Predicting Plagues: A Call to Create a Predictive Model for Zoonotic Development

Author/Creator

Author/Creator ORCID

Date

2023

Type of Work

Department

Biological Sciences

Program

Citation of Original Publication

Rights

Abstract

Zoonotic viruses are becoming more common and oftentimes result in epidemics, like the Ebola virus, or pandemics, like COVID-19. Recent increases in human-animal contact are a systemic problem unlikely to change. As contact increases, it is important to determine what diseases are most likely to spill over. This early warning sign will allow for early vaccine development and prevention measures to be put in place.

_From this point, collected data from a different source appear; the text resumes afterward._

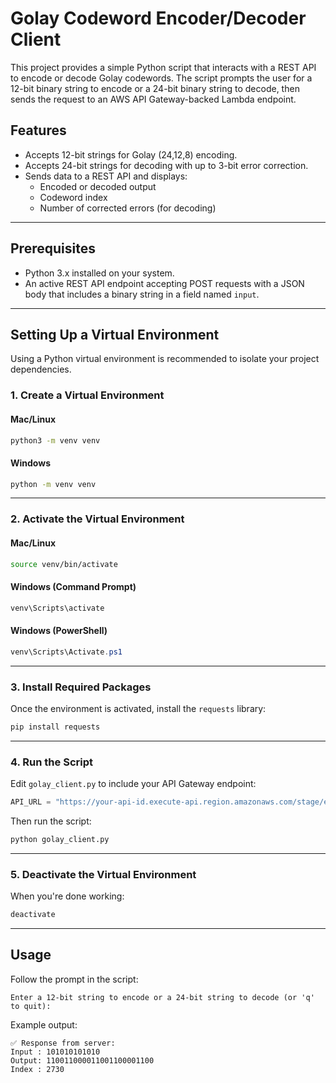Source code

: # Golay Codeword Encoder/Decoder Client

This project provides a simple Python script that interacts with a REST API to encode or decode Golay codewords. The script prompts the user for a 12-bit binary string to encode or a 24-bit binary string to decode, then sends the request to an AWS API Gateway-backed Lambda endpoint.

## Features

- Accepts 12-bit strings for Golay (24,12,8) encoding.
- Accepts 24-bit strings for decoding with up to 3-bit error correction.
- Sends data to a REST API and displays:
  - Encoded or decoded output
  - Codeword index
  - Number of corrected errors (for decoding)

---

## Prerequisites

- Python 3.x installed on your system.
- An active REST API endpoint accepting POST requests with a JSON body that includes a binary string in a field named `input`.

---

## Setting Up a Virtual Environment

Using a Python virtual environment is recommended to isolate your project dependencies.

### 1. Create a Virtual Environment

#### Mac/Linux

```bash
python3 -m venv venv
```

#### Windows

```cmd
python -m venv venv
```

---

### 2. Activate the Virtual Environment

#### Mac/Linux

```bash
source venv/bin/activate
```

#### Windows (Command Prompt)

```cmd
venv\Scripts\activate
```

#### Windows (PowerShell)

```powershell
venv\Scripts\Activate.ps1
```

---

### 3. Install Required Packages

Once the environment is activated, install the `requests` library:

```bash
pip install requests
```

---

### 4. Run the Script

Edit `golay_client.py` to include your API Gateway endpoint:

```python
API_URL = "https://your-api-id.execute-api.region.amazonaws.com/stage/endpoint"
```

Then run the script:

```bash
python golay_client.py
```

---

### 5. Deactivate the Virtual Environment

When you're done working:

```bash
deactivate
```

---

## Usage

Follow the prompt in the script:

```
Enter a 12-bit string to encode or a 24-bit string to decode (or 'q' to quit):
```

Example output:

```
✅ Response from server:
Input : 101010101010
Output: 110011000011001100001100
Index : 2730
```

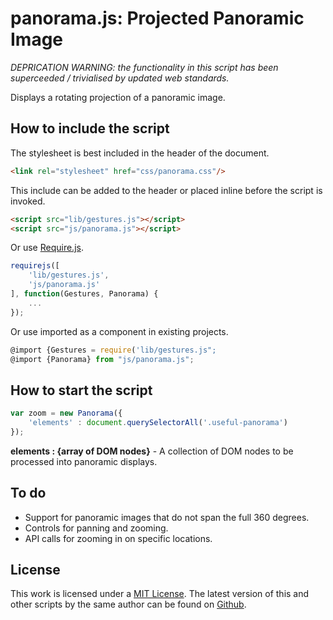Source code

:# panorama.js: Projected Panoramic Image

*DEPRICATION WARNING: the functionality in this script has been superceeded / trivialised by updated web standards.*

Displays a rotating projection of a panoramic image.

## How to include the script

The stylesheet is best included in the header of the document.

```html
<link rel="stylesheet" href="css/panorama.css"/>
```

This include can be added to the header or placed inline before the script is invoked.

```html
<script src="lib/gestures.js"></script>
<script src="js/panorama.js"></script>
```

Or use [Require.js](https://requirejs.org/).

```js
requirejs([
	'lib/gestures.js',
	'js/panorama.js'
], function(Gestures, Panorama) {
	...
});
```

Or use imported as a component in existing projects.

```js
@import {Gestures = require('lib/gestures.js";
@import {Panorama} from "js/panorama.js";
```

## How to start the script

```javascript
var zoom = new Panorama({
	'elements' : document.querySelectorAll('.useful-panorama')
});
```

**elements : {array of DOM nodes}** - A collection of DOM nodes to be processed into panoramic displays.

## To do

+ Support for panoramic images that do not span the full 360 degrees.
+ Controls for panning and zooming.
+ API calls for zooming in on specific locations.

## License

This work is licensed under a [MIT License](https://opensource.org/licenses/MIT). The latest version of this and other scripts by the same author can be found on [Github](https://github.com/WoollyMittens).
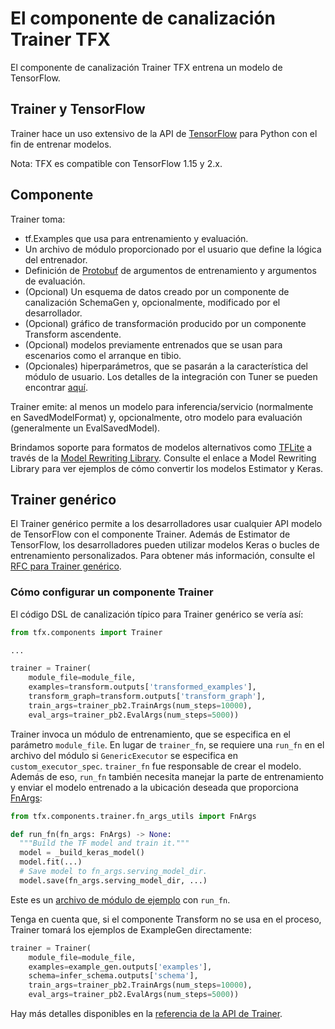 # El componente de canalización Trainer TFX

El componente de canalización Trainer TFX entrena un modelo de TensorFlow.

## Trainer y TensorFlow

Trainer hace un uso extensivo de la API de [TensorFlow](https://www.tensorflow.org) para Python con el fin de entrenar modelos.

Nota: TFX es compatible con TensorFlow 1.15 y 2.x.

## Componente

Trainer toma:

- tf.Examples que usa para entrenamiento y evaluación.
- Un archivo de módulo proporcionado por el usuario que define la lógica del entrenador.
- Definición de [Protobuf](https://developers.google.com/protocol-buffers) de argumentos de entrenamiento y argumentos de evaluación.
- (Opcional) Un esquema de datos creado por un componente de canalización SchemaGen y, opcionalmente, modificado por el desarrollador.
- (Opcional) gráfico de transformación producido por un componente Transform ascendente.
- (Opcional) modelos previamente entrenados que se usan para escenarios como el arranque en tibio.
- (Opcionales) hiperparámetros, que se pasarán a la característica del módulo de usuario. Los detalles de la integración con Tuner se pueden encontrar [aquí](tuner.md).

Trainer emite: al menos un modelo para inferencia/servicio (normalmente en SavedModelFormat) y, opcionalmente, otro modelo para evaluación (generalmente un EvalSavedModel).

Brindamos soporte para formatos de modelos alternativos como [TFLite](https://www.tensorflow.org/lite) a través de la [Model Rewriting Library](https://github.com/tensorflow/tfx/blob/master/tfx/components/trainer/rewriting/README.md). Consulte el enlace a Model Rewriting Library para ver ejemplos de cómo convertir los modelos Estimator y Keras.

## Trainer genérico

El Trainer genérico permite a los desarrolladores usar cualquier API modelo de TensorFlow con el componente Trainer. Además de Estimator de TensorFlow, los desarrolladores pueden utilizar modelos Keras o bucles de entrenamiento personalizados. Para obtener más información, consulte el [RFC para Trainer genérico](https://github.com/tensorflow/community/blob/master/rfcs/20200117-tfx-generic-trainer.md).

### Cómo configurar un componente Trainer

El código DSL de canalización típico para Trainer genérico se vería así:

```python
from tfx.components import Trainer

...

trainer = Trainer(
    module_file=module_file,
    examples=transform.outputs['transformed_examples'],
    transform_graph=transform.outputs['transform_graph'],
    train_args=trainer_pb2.TrainArgs(num_steps=10000),
    eval_args=trainer_pb2.EvalArgs(num_steps=5000))
```

Trainer invoca un módulo de entrenamiento, que se especifica en el parámetro `module_file`. En lugar de `trainer_fn`, se requiere una `run_fn` en el archivo del módulo si `GenericExecutor` se especifica en `custom_executor_spec`. `trainer_fn` fue responsable de crear el modelo. Además de eso, `run_fn` también necesita manejar la parte de entrenamiento y enviar el modelo entrenado a la ubicación deseada que proporciona [FnArgs](https://github.com/tensorflow/tfx/blob/master/tfx/components/trainer/fn_args_utils.py):

```python
from tfx.components.trainer.fn_args_utils import FnArgs

def run_fn(fn_args: FnArgs) -> None:
  """Build the TF model and train it."""
  model = _build_keras_model()
  model.fit(...)
  # Save model to fn_args.serving_model_dir.
  model.save(fn_args.serving_model_dir, ...)
```

Este es un [archivo de módulo de ejemplo](https://github.com/tensorflow/tfx/blob/master/tfx/examples/penguin/penguin_utils_keras.py) con `run_fn`.

Tenga en cuenta que, si el componente Transform no se usa en el proceso, Trainer tomará los ejemplos de ExampleGen directamente:

```python
trainer = Trainer(
    module_file=module_file,
    examples=example_gen.outputs['examples'],
    schema=infer_schema.outputs['schema'],
    train_args=trainer_pb2.TrainArgs(num_steps=10000),
    eval_args=trainer_pb2.EvalArgs(num_steps=5000))
```

Hay más detalles disponibles en la [referencia de la API de Trainer](https://www.tensorflow.org/tfx/api_docs/python/tfx/v1/components/Trainer).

Bats form the most likely reservoir for emerging zoonoses as they have increased contact with humans and intermediate hosts, act as natural reservoirs for coronaviruses, and have close evolutionary relationships with humans when compared to other common viral vectors. Coronaviruses themselves have shown an increased ability to spillover causing several widespread outbreaks in less than twenty years. Coronaviruses also have many viral characteristics that increase their zoonotic potential such as high mutation rates. For a virus to change hosts, its receptor binding domain (RBD) must be able to recognize and bind the new host's cell receptors. These changes could be tracked to determine the likelihood of the virus to bind to human receptors. Here, I propose that a model can be developed to predict which viruses are more likely to spill over and when. There is increasing amounts of research that discuss the various evolutionary constraints and processes that viruses go through as well as the characteristics of host and virus that increase spillover potential. With use of a machine learning model, the rate and types of mutations can be estimated for the receptor binding domain or various diseases. These models will need to be trained to account for host and viral factors that influence mutations and the evolutionary constraints exerted on zoonotic viruses such as the founder effect. This will allow for the prediction of zoonotic outbreaks.